Les techniques de prévisions technologiques ne sont pas assez perfectionnées pour permettre d'avancer des chiffres. La question est actuellement étudiée par l'OCDE. Il est donc encore impossible, aujourd'hui, d'évaluer avec précision les conséquences pratiques des progrès techniques que nous venons d'indiquer. On. peut cependant imaginer qu'elles seront importantes. Les besoins de notre industrie peuvent s'établir ainsi grande amélioration de la matière première-bois qui lui vient de la forêt; systèmes moins coûteux pour le transport de cette matière première de la forêt à l'usine; procédés industriels de fabrication plus efficients, moins coûteux et plus rapides; plus grande diversité dans les mélanges de pâte; utilisation plus poussée non seulement de l'arbre, mais aussi d'espèces plus nombreuses; récupération des déchets même de valeur infime, sans compter l'obtention de produits nouveaux. Il faut aussi établir des rapports plus suivis entre les hommes qui travaillent en forêt pour les industries de l'exploitation, de la pâte et du papier et autres industries des produits forestiers, et ceux qui, à l'usine, travaillent à la production et à la recherche; il faut enfin que, de leur côté, les industriels se montrent plus disposés à expérimenter et à examiner sérieusement les techniques nouvelles qui leur sont proposées.
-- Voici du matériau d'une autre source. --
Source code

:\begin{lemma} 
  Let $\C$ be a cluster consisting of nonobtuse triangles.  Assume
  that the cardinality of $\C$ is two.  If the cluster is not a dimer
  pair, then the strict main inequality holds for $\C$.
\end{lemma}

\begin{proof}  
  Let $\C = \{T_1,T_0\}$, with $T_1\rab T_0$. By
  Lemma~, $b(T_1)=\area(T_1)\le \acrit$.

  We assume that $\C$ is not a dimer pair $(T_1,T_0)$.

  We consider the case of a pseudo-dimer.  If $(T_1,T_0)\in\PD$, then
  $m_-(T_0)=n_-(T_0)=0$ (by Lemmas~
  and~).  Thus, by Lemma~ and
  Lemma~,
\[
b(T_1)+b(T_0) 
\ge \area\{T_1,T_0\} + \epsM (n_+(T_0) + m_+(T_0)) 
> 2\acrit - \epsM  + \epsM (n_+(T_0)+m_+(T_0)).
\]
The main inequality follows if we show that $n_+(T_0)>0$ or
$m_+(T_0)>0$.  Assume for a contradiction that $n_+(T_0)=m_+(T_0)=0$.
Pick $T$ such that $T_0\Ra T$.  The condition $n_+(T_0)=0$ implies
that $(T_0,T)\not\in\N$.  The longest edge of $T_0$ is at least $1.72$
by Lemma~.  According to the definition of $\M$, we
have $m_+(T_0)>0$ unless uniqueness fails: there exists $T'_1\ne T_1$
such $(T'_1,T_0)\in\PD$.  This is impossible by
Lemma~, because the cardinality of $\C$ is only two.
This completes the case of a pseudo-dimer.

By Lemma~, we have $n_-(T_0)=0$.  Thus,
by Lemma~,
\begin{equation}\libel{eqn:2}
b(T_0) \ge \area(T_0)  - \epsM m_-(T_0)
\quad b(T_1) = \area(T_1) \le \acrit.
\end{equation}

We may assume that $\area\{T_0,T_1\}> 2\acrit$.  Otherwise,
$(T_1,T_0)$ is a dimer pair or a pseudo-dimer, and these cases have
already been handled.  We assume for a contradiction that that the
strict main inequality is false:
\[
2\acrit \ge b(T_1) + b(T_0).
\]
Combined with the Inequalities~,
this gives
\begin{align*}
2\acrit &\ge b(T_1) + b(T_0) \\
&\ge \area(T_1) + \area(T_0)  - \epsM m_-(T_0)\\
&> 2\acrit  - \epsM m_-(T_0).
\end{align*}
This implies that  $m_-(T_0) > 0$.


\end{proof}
On peut conclure de ce qui précède que la technologie permettra non seulement aux industries des produits forestiers de rester viables mais aussi les perfectionnera sous bien des aspects de telle manière qu'elles resteront compétitives à l'égard des autres industries qui actuellement empiètent sur leur production avec des films, des feuilles métalliques et des matières plastiques. Les réalisations nouvelles dans le secteur de la pâte, du papier et des cartons montrent que les industries alimentées par la forêt resteront florissantes pendant assez longtemps. Et si, comme il peut arriver, la forêt devait céder le pas aux fibres synthétiques, notre industrie pourrait encore se tourner vers les produits chimiques qu'elle peut fabriquer avec les énormes ressources renouvelables de matière première à sa disposition. On sait que les industries pétrolières, conscientes de l'expansion de l'énergie nucléaire, dépensent actuellement des millions de dollars pour leurs recherches visant à tirer des nouveaux produits du pétrole et du gaz naturel. L'énergie nucléaire avance sur la scène et le pétrole, le gaz et le bois, comme combustibles et carburants, sont en train d'en sortir. L'évolution demandera peut-être de nombreuses années, mais elle peut aussi bien s'accomplir en une ou deux générations.

Malgré notre impuissance à donner une évaluation quantitative ou monétaire des révolutions technologiques dont nous avons parlé ici, on peut cependant voir que pour les industries de la pâte et du papier, du bois d'œuvre et autres industries utilisatrices de bois, le progrès technique est réellement chargé de promesses.